* _WHAT YOU NEED TO DO_
Your task is to print every entry below exactly as given.

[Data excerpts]
================================
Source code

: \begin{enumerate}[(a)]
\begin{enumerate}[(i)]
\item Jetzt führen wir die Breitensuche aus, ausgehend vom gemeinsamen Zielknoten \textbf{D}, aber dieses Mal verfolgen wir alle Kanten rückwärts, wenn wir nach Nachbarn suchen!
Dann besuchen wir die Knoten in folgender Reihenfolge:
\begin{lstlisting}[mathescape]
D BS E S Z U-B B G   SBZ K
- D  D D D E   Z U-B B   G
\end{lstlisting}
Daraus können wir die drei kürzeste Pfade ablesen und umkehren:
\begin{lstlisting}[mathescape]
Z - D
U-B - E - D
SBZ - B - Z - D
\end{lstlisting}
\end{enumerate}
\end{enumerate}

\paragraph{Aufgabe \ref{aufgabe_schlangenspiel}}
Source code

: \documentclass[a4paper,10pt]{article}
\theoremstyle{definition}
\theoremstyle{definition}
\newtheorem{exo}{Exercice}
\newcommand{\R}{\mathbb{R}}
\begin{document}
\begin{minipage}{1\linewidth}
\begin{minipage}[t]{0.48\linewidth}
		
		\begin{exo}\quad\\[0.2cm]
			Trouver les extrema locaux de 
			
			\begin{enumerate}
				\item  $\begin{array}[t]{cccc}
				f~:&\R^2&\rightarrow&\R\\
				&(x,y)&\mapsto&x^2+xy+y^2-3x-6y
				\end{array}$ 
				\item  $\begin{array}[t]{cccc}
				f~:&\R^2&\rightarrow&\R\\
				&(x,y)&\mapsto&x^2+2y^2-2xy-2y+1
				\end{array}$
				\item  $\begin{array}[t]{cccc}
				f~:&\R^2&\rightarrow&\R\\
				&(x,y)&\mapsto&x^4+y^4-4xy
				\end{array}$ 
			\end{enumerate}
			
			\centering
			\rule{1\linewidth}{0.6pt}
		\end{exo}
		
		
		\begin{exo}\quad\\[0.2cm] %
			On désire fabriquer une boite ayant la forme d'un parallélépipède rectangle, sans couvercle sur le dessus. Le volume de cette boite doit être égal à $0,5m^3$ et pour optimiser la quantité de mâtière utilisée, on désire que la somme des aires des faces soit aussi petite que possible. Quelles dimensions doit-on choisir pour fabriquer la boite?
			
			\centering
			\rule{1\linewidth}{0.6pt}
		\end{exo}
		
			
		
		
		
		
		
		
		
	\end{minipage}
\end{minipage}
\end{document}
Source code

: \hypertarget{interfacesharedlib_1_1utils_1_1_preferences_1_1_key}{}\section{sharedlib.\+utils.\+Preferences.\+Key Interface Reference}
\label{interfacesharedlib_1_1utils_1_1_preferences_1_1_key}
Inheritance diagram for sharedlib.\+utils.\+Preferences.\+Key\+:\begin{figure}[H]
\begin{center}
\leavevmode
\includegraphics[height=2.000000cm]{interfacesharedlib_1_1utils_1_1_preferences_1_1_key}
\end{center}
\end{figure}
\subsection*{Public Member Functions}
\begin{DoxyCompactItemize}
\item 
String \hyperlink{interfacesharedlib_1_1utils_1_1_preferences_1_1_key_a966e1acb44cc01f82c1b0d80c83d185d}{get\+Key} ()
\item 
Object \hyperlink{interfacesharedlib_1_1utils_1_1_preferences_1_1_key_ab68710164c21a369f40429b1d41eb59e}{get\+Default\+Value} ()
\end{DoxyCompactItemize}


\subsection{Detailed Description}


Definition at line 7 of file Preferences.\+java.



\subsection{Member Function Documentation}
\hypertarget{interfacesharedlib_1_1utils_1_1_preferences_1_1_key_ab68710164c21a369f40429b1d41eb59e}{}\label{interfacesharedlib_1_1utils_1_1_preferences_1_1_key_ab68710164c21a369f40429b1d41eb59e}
================================
* _EXPECTED ANSWER_
Source code

: \begin{enumerate}[(a)]
\begin{enumerate}[(i)]
\item Jetzt führen wir die Breitensuche aus, ausgehend vom gemeinsamen Zielknoten \textbf{D}, aber dieses Mal verfolgen wir alle Kanten rückwärts, wenn wir nach Nachbarn suchen!
Dann besuchen wir die Knoten in folgender Reihenfolge:
\begin{lstlisting}[mathescape]
D BS E S Z U-B B G   SBZ K
- D  D D D E   Z U-B B   G
\end{lstlisting}
Daraus können wir die drei kürzeste Pfade ablesen und umkehren:
\begin{lstlisting}[mathescape]
Z - D
U-B - E - D
SBZ - B - Z - D
\end{lstlisting}
\end{enumerate}
\end{enumerate}

\paragraph{Aufgabe \ref{aufgabe_schlangenspiel}}
Source code

: \documentclass[a4paper,10pt]{article}
\theoremstyle{definition}
\theoremstyle{definition}
\newtheorem{exo}{Exercice}
\newcommand{\R}{\mathbb{R}}
\begin{document}
\begin{minipage}{1\linewidth}
\begin{minipage}[t]{0.48\linewidth}
		
		\begin{exo}\quad\\[0.2cm]
			Trouver les extrema locaux de 
			
			\begin{enumerate}
				\item  $\begin{array}[t]{cccc}
				f~:&\R^2&\rightarrow&\R\\
				&(x,y)&\mapsto&x^2+xy+y^2-3x-6y
				\end{array}$ 
				\item  $\begin{array}[t]{cccc}
				f~:&\R^2&\rightarrow&\R\\
				&(x,y)&\mapsto&x^2+2y^2-2xy-2y+1
				\end{array}$
				\item  $\begin{array}[t]{cccc}
				f~:&\R^2&\rightarrow&\R\\
				&(x,y)&\mapsto&x^4+y^4-4xy
				\end{array}$ 
			\end{enumerate}
			
			\centering
			\rule{1\linewidth}{0.6pt}
		\end{exo}
		
		
		\begin{exo}\quad\\[0.2cm] %
			On désire fabriquer une boite ayant la forme d'un parallélépipède rectangle, sans couvercle sur le dessus. Le volume de cette boite doit être égal à $0,5m^3$ et pour optimiser la quantité de mâtière utilisée, on désire que la somme des aires des faces soit aussi petite que possible. Quelles dimensions doit-on choisir pour fabriquer la boite?
			
			\centering
			\rule{1\linewidth}{0.6pt}
		\end{exo}
		
			
		
		
		
		
		
		
		
	\end{minipage}
\end{minipage}
\end{document}
Source code

: \hypertarget{interfacesharedlib_1_1utils_1_1_preferences_1_1_key}{}\section{sharedlib.\+utils.\+Preferences.\+Key Interface Reference}
\label{interfacesharedlib_1_1utils_1_1_preferences_1_1_key}
Inheritance diagram for sharedlib.\+utils.\+Preferences.\+Key\+:\begin{figure}[H]
\begin{center}
\leavevmode
\includegraphics[height=2.000000cm]{interfacesharedlib_1_1utils_1_1_preferences_1_1_key}
\end{center}
\end{figure}
\subsection*{Public Member Functions}
\begin{DoxyCompactItemize}
\item 
String \hyperlink{interfacesharedlib_1_1utils_1_1_preferences_1_1_key_a966e1acb44cc01f82c1b0d80c83d185d}{get\+Key} ()
\item 
Object \hyperlink{interfacesharedlib_1_1utils_1_1_preferences_1_1_key_ab68710164c21a369f40429b1d41eb59e}{get\+Default\+Value} ()
\end{DoxyCompactItemize}


\subsection{Detailed Description}


Definition at line 7 of file Preferences.\+java.



\subsection{Member Function Documentation}
\hypertarget{interfacesharedlib_1_1utils_1_1_preferences_1_1_key_ab68710164c21a369f40429b1d41eb59e}{}\label{interfacesharedlib_1_1utils_1_1_preferences_1_1_key_ab68710164c21a369f40429b1d41eb59e}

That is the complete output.